Alors que la capitale se prépare pour commémorer le 66ᵉ anniversaire de l’accession à la souveraineté, le parti d’opposition assume une position qu’il qualifie de cohérente avec ses convictions. Pour l’ANC, il ne s’agit pas d’un simple désaccord protocolaire, mais d’une remise en question du sens même de cette indépendance.
Son porte-parole, Eric Dupuy, a réaffirmé que le combat du parti vise à restaurer ce qu’il considère comme une véritable indépendance, conforme aux idéaux des pères fondateurs. Selon lui, les conditions actuelles ne permettent pas de célébrer pleinement cette date historique.
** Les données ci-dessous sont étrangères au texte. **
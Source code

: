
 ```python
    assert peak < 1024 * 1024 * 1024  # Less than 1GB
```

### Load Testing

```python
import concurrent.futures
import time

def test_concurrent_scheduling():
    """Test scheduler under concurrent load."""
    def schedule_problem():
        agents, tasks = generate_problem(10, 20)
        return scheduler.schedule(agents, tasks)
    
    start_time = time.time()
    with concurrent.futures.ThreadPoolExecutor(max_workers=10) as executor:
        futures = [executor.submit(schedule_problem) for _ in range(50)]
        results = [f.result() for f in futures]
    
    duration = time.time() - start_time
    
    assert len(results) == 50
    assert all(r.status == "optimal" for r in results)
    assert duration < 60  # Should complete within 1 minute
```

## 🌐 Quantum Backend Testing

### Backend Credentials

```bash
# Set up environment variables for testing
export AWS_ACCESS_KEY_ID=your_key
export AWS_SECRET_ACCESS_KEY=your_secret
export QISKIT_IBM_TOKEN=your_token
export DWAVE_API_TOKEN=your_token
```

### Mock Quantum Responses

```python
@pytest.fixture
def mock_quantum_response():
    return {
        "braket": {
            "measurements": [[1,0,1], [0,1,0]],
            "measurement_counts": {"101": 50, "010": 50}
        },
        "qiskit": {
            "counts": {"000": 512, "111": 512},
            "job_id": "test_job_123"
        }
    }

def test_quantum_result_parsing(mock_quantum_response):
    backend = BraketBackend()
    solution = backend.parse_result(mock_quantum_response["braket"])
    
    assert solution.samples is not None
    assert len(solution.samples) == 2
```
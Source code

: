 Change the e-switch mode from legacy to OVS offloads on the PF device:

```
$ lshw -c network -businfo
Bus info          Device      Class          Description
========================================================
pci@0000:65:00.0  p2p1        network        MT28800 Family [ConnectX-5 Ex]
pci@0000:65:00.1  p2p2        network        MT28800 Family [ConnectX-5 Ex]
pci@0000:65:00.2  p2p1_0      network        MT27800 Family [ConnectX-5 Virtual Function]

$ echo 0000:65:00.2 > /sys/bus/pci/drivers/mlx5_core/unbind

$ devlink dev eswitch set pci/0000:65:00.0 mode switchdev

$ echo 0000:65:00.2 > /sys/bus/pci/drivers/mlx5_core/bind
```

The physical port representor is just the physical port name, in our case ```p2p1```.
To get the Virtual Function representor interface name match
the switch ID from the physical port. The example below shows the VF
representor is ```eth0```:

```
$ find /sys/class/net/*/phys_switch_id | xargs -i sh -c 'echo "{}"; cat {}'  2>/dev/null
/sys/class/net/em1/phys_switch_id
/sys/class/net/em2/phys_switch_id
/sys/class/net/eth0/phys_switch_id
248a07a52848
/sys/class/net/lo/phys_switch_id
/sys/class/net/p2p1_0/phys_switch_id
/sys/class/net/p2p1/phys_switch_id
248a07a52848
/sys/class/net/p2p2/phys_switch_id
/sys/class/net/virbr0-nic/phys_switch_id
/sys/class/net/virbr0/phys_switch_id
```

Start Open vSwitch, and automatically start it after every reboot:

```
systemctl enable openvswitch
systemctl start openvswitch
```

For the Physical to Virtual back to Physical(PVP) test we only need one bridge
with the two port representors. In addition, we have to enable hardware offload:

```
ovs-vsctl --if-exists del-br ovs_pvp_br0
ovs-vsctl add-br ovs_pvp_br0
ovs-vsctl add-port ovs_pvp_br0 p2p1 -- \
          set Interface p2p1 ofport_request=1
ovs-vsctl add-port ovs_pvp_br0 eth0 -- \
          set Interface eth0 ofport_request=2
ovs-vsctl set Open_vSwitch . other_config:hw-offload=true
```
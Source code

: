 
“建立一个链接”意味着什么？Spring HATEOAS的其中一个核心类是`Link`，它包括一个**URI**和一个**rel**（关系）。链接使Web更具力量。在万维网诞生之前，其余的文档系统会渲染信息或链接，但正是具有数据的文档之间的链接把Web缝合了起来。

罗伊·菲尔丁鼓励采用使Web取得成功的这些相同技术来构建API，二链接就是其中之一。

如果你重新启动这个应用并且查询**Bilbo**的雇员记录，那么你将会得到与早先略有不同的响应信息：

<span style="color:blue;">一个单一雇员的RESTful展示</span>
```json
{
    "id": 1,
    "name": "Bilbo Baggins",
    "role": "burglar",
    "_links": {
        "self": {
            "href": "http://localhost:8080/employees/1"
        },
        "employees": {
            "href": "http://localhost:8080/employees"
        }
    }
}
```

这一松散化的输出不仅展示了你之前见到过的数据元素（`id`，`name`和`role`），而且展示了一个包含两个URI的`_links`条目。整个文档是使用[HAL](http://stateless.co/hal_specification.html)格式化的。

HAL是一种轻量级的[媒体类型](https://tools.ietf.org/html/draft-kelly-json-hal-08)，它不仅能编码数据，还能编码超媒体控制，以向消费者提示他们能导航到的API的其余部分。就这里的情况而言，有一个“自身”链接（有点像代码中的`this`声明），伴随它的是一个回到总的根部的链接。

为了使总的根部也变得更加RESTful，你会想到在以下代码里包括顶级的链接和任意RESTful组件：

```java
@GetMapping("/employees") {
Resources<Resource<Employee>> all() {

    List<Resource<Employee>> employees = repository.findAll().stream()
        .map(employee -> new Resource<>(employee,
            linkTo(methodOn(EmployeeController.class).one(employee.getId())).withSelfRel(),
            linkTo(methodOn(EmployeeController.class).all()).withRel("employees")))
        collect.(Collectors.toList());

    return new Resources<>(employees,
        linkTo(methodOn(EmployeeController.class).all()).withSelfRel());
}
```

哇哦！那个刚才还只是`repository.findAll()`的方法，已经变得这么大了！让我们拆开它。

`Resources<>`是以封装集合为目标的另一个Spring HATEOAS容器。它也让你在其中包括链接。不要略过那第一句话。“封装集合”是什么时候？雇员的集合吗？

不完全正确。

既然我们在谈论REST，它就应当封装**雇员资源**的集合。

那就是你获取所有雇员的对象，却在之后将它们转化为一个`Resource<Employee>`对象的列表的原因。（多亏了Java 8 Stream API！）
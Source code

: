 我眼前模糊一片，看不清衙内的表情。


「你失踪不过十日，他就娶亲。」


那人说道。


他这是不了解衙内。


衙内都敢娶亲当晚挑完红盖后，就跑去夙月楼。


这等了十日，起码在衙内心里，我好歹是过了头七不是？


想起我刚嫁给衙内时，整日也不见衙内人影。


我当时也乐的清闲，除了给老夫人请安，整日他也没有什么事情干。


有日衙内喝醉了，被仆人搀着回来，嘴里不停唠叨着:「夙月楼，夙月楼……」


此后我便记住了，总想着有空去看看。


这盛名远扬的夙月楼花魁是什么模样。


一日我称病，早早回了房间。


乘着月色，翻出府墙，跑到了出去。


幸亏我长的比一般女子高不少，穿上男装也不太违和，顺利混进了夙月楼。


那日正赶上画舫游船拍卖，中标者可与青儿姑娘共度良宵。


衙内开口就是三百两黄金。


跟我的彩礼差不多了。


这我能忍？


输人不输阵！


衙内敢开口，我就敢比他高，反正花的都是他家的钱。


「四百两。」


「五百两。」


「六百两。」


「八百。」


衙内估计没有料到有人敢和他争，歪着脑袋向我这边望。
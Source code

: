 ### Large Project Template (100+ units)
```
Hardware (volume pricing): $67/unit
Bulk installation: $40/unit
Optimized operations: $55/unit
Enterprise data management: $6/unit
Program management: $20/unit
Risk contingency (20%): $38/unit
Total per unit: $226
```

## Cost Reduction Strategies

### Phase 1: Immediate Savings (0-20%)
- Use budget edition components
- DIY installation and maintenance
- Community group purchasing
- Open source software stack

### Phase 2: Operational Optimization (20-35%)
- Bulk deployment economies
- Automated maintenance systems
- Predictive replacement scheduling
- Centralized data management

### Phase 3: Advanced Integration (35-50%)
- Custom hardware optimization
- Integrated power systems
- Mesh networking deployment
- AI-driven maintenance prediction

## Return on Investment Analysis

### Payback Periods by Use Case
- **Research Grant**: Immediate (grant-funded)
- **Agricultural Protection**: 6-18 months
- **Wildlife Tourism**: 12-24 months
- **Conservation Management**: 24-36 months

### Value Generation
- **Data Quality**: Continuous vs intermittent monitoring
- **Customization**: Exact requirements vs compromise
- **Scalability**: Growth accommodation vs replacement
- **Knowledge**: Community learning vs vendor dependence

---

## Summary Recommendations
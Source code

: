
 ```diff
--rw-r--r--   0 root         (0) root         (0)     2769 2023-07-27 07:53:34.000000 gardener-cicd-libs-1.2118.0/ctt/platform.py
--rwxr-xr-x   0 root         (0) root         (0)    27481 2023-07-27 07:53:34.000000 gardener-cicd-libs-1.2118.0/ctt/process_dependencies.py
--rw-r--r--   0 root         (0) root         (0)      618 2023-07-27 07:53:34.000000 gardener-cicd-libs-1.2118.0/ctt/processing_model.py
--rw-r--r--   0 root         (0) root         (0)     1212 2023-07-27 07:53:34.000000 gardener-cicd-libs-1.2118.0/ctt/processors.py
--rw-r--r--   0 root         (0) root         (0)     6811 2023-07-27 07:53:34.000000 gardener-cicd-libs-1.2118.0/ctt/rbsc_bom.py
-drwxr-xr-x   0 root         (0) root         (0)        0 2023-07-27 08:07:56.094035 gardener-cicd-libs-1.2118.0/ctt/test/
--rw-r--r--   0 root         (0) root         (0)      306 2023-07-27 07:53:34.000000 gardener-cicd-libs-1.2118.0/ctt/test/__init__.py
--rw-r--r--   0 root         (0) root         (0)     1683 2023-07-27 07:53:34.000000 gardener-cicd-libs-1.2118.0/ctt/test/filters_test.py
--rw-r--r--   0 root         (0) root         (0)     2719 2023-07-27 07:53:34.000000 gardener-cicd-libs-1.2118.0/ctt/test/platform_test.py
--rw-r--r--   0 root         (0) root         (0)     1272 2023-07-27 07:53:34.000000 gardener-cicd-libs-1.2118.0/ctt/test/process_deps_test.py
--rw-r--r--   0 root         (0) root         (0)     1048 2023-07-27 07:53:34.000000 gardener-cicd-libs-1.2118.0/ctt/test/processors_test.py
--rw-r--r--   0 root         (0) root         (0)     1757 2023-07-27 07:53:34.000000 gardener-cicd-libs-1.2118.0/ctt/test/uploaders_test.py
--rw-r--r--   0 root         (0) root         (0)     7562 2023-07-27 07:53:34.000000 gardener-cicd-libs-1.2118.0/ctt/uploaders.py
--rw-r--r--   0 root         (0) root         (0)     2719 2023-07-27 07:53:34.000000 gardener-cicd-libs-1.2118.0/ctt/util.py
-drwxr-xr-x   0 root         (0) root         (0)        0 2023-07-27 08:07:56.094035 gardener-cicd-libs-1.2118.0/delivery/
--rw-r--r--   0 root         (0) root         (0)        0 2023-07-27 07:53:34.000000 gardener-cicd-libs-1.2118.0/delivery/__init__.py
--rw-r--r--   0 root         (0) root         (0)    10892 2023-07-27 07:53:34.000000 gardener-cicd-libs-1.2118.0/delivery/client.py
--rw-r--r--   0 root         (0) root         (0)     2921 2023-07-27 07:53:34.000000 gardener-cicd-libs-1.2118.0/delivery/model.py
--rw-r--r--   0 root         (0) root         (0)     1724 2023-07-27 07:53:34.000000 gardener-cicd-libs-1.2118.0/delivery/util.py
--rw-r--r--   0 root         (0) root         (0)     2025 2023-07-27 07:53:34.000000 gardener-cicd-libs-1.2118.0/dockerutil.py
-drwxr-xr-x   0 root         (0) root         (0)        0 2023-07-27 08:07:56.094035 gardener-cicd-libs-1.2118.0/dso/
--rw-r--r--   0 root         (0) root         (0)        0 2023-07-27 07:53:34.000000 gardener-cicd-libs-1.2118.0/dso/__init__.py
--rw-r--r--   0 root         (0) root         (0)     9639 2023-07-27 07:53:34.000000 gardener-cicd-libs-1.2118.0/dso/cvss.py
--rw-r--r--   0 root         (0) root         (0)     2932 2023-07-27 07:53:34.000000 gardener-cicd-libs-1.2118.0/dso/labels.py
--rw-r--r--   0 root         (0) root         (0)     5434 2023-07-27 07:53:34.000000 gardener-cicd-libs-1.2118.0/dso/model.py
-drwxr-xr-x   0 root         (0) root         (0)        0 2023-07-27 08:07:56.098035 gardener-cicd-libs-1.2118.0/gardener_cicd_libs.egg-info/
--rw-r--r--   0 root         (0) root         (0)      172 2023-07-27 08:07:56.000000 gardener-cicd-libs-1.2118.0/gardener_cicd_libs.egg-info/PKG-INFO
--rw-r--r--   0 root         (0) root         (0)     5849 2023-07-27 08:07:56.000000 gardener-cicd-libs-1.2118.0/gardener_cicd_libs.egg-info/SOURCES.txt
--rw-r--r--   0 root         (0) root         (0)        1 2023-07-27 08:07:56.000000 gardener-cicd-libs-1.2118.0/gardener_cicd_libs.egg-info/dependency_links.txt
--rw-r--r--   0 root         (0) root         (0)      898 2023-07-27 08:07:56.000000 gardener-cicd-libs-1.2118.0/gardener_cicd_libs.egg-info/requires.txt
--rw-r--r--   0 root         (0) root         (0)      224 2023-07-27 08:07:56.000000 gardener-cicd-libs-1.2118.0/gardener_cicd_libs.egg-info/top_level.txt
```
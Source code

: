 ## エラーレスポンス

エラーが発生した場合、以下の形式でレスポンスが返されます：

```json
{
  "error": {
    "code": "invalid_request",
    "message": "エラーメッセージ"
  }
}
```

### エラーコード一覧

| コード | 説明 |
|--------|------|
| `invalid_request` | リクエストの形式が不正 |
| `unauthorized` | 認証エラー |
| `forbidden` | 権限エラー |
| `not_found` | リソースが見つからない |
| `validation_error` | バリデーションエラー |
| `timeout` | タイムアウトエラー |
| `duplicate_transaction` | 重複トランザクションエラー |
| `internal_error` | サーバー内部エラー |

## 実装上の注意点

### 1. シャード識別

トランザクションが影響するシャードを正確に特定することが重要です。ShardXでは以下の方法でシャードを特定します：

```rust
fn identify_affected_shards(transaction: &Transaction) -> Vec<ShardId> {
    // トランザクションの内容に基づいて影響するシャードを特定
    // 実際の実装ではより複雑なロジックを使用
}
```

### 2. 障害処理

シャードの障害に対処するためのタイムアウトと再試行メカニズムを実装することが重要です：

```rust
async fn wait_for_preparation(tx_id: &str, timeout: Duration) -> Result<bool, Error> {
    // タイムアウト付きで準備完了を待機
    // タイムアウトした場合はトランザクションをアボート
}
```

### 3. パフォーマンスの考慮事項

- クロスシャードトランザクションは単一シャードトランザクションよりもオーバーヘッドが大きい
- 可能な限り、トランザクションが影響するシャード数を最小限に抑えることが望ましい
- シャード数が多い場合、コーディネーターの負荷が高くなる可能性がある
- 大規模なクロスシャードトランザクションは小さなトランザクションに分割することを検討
Dans cette logique, participer aux cérémonies reviendrait, selon l’ANC, à valider une situation qu’elle conteste. Le parti met en avant des critères tels que la transparence dans la gouvernance, le respect des libertés publiques et la fin des détentions à caractère politique comme fondements d’une indépendance réelle.
Ce boycott s’inscrit ainsi dans une posture politique assumée, à quelques jours d’une commémoration nationale symbolique.